Il Grande Spirito, la recensione
Partito come un poliziesco ma affogato nel consueto cinema italiano, Il Grande Spirito lascia l'amaro in bocca
Tutto quel che nell’inizio prometteva una certa coolness al ribasso, ambienti ben messi in scena e un personaggio non male (tipico da poliziesco urbano in piena ricerca di rivincita avendo superato da tempo la gioventù), rivela gradualmente un più usuale background di operai e fabbrica su cui si stagliano vite semplici di teneri ultimi. Quel che sembrava promettere una storia di violenza inizia a rivelare una natura molle, ciò che era sottilmente ironico diventa apertamente commedia amara. Alla fine così tutto quel che era stato promesso inizialmente è tradito.
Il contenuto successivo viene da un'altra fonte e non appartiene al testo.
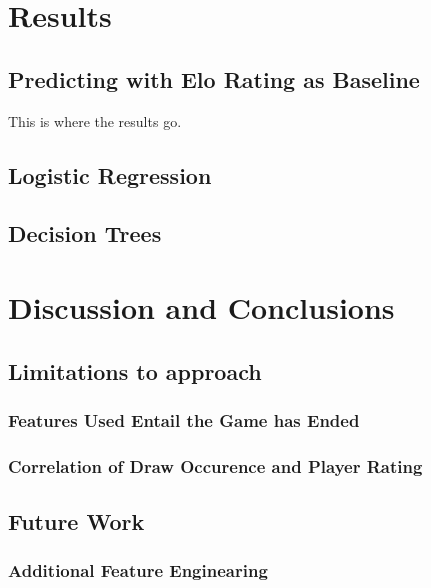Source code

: \documentclass[12pt]{article}
\begin{document}
\section{Results}
\label{sec:results}

\subsection{Predicting with Elo Rating as Baseline}
This is where the results go.

\subsection{Logistic Regression}

\subsection{Decision Trees}

\section{Discussion and Conclusions}
\label{sec:discussion}

\subsection{Limitations to approach}

\subsubsection{Features Used Entail the Game has Ended}

\subsubsection{Correlation of Draw Occurence and Player Rating}

\subsection{Future Work}

\subsubsection{Additional Feature Enginearing}
\newpage

\end{document}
Sarà recuperato in un finale con scampoli di tensione nemmeno diretti male che fanno solo aumentare il rimpianto e l’amaro in bocca.
Insoddisfatto dal solo poliziesco (e forse anche dalla sola commedia amara) Il Grande Spirito si chiude a lungo sul tetto per le sue discussioni e i suoi confronti, aprendosi al resto del quartiere criminale pochissimo, si isola e scende nell’arena il meno possibile, giocando sui soliti territori del cinema italiano (con poco in più da dire). A un certo punto introduce anche una quasi-prostituta di buon cuore, figura femminile necessaria e impalpabile.
In ottemperanza a una circolare ministeriale che prevede una certa quota di cellulari gettati in mare nel cinema italiano in Il Grande Spirito ne viene buttato uno dal protagonista verso fine film. Quota rispettata.